>>>

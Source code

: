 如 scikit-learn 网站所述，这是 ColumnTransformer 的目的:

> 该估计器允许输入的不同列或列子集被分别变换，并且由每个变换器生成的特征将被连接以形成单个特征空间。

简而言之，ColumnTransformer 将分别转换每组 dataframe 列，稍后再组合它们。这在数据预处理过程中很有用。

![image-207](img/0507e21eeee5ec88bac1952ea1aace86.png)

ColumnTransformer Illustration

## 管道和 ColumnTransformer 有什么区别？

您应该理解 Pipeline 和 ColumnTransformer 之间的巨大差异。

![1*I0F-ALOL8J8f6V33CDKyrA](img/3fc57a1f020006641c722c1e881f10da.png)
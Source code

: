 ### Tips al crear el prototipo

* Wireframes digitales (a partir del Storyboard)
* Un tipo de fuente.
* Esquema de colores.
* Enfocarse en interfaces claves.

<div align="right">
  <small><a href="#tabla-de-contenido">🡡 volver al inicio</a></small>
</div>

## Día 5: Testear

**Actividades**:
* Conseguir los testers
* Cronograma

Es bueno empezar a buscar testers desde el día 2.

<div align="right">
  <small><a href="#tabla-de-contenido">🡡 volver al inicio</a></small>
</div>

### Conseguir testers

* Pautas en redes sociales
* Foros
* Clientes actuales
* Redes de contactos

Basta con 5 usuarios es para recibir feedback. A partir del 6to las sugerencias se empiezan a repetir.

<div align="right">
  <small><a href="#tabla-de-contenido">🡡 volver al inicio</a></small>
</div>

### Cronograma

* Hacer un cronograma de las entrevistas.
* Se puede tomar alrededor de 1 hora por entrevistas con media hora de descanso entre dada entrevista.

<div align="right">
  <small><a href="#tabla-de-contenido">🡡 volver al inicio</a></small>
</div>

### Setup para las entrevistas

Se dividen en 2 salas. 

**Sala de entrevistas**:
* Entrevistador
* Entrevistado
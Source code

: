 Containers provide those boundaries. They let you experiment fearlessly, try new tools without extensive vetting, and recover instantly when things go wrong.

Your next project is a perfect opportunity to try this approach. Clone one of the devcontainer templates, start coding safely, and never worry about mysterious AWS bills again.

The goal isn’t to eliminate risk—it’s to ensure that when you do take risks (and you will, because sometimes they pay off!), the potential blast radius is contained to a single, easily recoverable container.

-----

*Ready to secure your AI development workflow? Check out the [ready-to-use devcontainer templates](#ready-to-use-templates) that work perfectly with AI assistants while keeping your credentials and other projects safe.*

<<<

- WHAT YOU HAVE TO DO: Look in the material above for the line with "Basta con 5" and the line with "de las entrevistas.", and transcribe exactly those lines and all lines between them, nothing more.

- TASK OUTPUT:
Basta con 5 usuarios es para recibir feedback. A partir del 6to las sugerencias se empiezan a repetir.

<div align="right">
  <small><a href="#tabla-de-contenido">🡡 volver al inicio</a></small>
</div>

### Cronograma

* Hacer un cronograma de las entrevistas.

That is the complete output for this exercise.